Now graduating classes are closer to 20; it's a decline that's been felt statewide. In 1999, Vermont's total Catholic school enrollment totaled almost 3,500. In 2006, it was down to just over 2,500. And today it's hovering around 2,200. School officials blame a decreased population, the economy and tuition costs.
"Years ago in Rutland you had families with four kids whose kids would go to MSJ and you would have classes of 100," Valente said.
MSJ Principal Paulo Zancanaro says when Burlington's St. Joseph Elementary closed this summer, the pain was felt by each of Vermont's 14 Catholic schools.
"Rutland would have a great void if MSJ left because it's part of the conversation, it's part of having options," Zancanaro said.

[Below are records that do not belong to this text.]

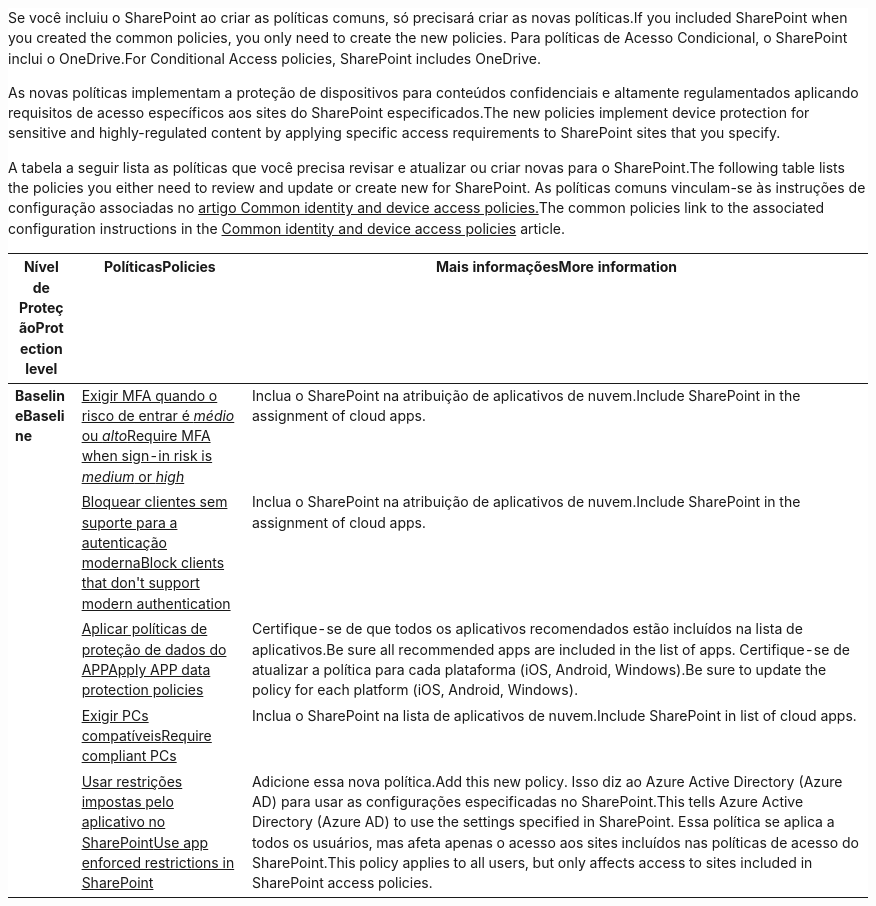 <span data-ttu-id="2f7ff-116">Se você incluiu o SharePoint ao criar as políticas comuns, só precisará criar as novas políticas.</span><span class="sxs-lookup"><span data-stu-id="2f7ff-116">If you included SharePoint when you created the common policies, you only need to create the new policies.</span></span> <span data-ttu-id="2f7ff-117">Para políticas de Acesso Condicional, o SharePoint inclui o OneDrive.</span><span class="sxs-lookup"><span data-stu-id="2f7ff-117">For Conditional Access policies, SharePoint includes OneDrive.</span></span>

<span data-ttu-id="2f7ff-118">As novas políticas implementam a proteção de dispositivos para conteúdos confidenciais e altamente regulamentados aplicando requisitos de acesso específicos aos sites do SharePoint especificados.</span><span class="sxs-lookup"><span data-stu-id="2f7ff-118">The new policies implement device protection for sensitive and highly-regulated content by applying specific access requirements to SharePoint sites that you specify.</span></span>

<span data-ttu-id="2f7ff-119">A tabela a seguir lista as políticas que você precisa revisar e atualizar ou criar novas para o SharePoint.</span><span class="sxs-lookup"><span data-stu-id="2f7ff-119">The following table lists the policies you either need to review and update or create new for SharePoint.</span></span> <span data-ttu-id="2f7ff-120">As políticas comuns vinculam-se às instruções de configuração associadas no [artigo Common identity and device access policies.](identity-access-policies.md)</span><span class="sxs-lookup"><span data-stu-id="2f7ff-120">The common policies link to the associated configuration instructions in the [Common identity and device access policies](identity-access-policies.md) article.</span></span>

|<span data-ttu-id="2f7ff-121">Nível de Proteção</span><span class="sxs-lookup"><span data-stu-id="2f7ff-121">Protection level</span></span>|<span data-ttu-id="2f7ff-122">Políticas</span><span class="sxs-lookup"><span data-stu-id="2f7ff-122">Policies</span></span>|<span data-ttu-id="2f7ff-123">Mais informações</span><span class="sxs-lookup"><span data-stu-id="2f7ff-123">More information</span></span>|
|---|---|---|
|<span data-ttu-id="2f7ff-124">**Baseline**</span><span class="sxs-lookup"><span data-stu-id="2f7ff-124">**Baseline**</span></span>|[<span data-ttu-id="2f7ff-125">Exigir MFA quando o risco de entrar é *médio* ou *alto*</span><span class="sxs-lookup"><span data-stu-id="2f7ff-125">Require MFA when sign-in risk is *medium* or *high*</span></span>](identity-access-policies.md#require-mfa-based-on-sign-in-risk)|<span data-ttu-id="2f7ff-126">Inclua o SharePoint na atribuição de aplicativos de nuvem.</span><span class="sxs-lookup"><span data-stu-id="2f7ff-126">Include SharePoint in the assignment of cloud apps.</span></span>|
||[<span data-ttu-id="2f7ff-127">Bloquear clientes sem suporte para a autenticação moderna</span><span class="sxs-lookup"><span data-stu-id="2f7ff-127">Block clients that don't support modern authentication</span></span>](identity-access-policies.md#block-clients-that-dont-support-multi-factor)|<span data-ttu-id="2f7ff-128">Inclua o SharePoint na atribuição de aplicativos de nuvem.</span><span class="sxs-lookup"><span data-stu-id="2f7ff-128">Include SharePoint in the assignment of cloud apps.</span></span>|
||[<span data-ttu-id="2f7ff-129">Aplicar políticas de proteção de dados do APP</span><span class="sxs-lookup"><span data-stu-id="2f7ff-129">Apply APP data protection policies</span></span>](identity-access-policies.md#apply-app-data-protection-policies)|<span data-ttu-id="2f7ff-130">Certifique-se de que todos os aplicativos recomendados estão incluídos na lista de aplicativos.</span><span class="sxs-lookup"><span data-stu-id="2f7ff-130">Be sure all recommended apps are included in the list of apps.</span></span> <span data-ttu-id="2f7ff-131">Certifique-se de atualizar a política para cada plataforma (iOS, Android, Windows).</span><span class="sxs-lookup"><span data-stu-id="2f7ff-131">Be sure to update the policy for each platform (iOS, Android, Windows).</span></span>|
||[<span data-ttu-id="2f7ff-132">Exigir PCs compatíveis</span><span class="sxs-lookup"><span data-stu-id="2f7ff-132">Require compliant PCs</span></span>](identity-access-policies.md#require-compliant-pcs-but-not-compliant-phones-and-tablets)|<span data-ttu-id="2f7ff-133">Inclua o SharePoint na lista de aplicativos de nuvem.</span><span class="sxs-lookup"><span data-stu-id="2f7ff-133">Include SharePoint in list of cloud apps.</span></span>|
||[<span data-ttu-id="2f7ff-134">Usar restrições impostas pelo aplicativo no SharePoint</span><span class="sxs-lookup"><span data-stu-id="2f7ff-134">Use app enforced restrictions in SharePoint</span></span>](#use-app-enforced-restrictions-in-sharepoint)|<span data-ttu-id="2f7ff-135">Adicione essa nova política.</span><span class="sxs-lookup"><span data-stu-id="2f7ff-135">Add this new policy.</span></span> <span data-ttu-id="2f7ff-136">Isso diz ao Azure Active Directory (Azure AD) para usar as configurações especificadas no SharePoint.</span><span class="sxs-lookup"><span data-stu-id="2f7ff-136">This tells Azure Active Directory (Azure AD) to use the settings specified in SharePoint.</span></span> <span data-ttu-id="2f7ff-137">Essa política se aplica a todos os usuários, mas afeta apenas o acesso aos sites incluídos nas políticas de acesso do SharePoint.</span><span class="sxs-lookup"><span data-stu-id="2f7ff-137">This policy applies to all users, but only affects access to sites included in SharePoint access policies.</span></span>|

Zancanaro says he believes in the Catholic school system. Despite the downturn statewide, MSJ is ahead of where it was last year.
"There was a period of time when enrollment was higher, when enrollment was down and now we're going in the opposite direction," Zancanaro said.
Zancanaro says it's a blessing to see the school system works for some students.
"One boy says he never realized how important all of the questions about faith and values, and as he said we really critically get into stuff here," he said.
While MSJ's enrollment is on the rise, the other 13 schools pray that faith in the Catholic school system can keep them afloat.
School officials have confirmed 79 students will attend MSJ next year, this time last year they had only confirmed a little less than 60 students. They say these numbers show positive growth and should allow them to hit their goal of triple digit enrollment.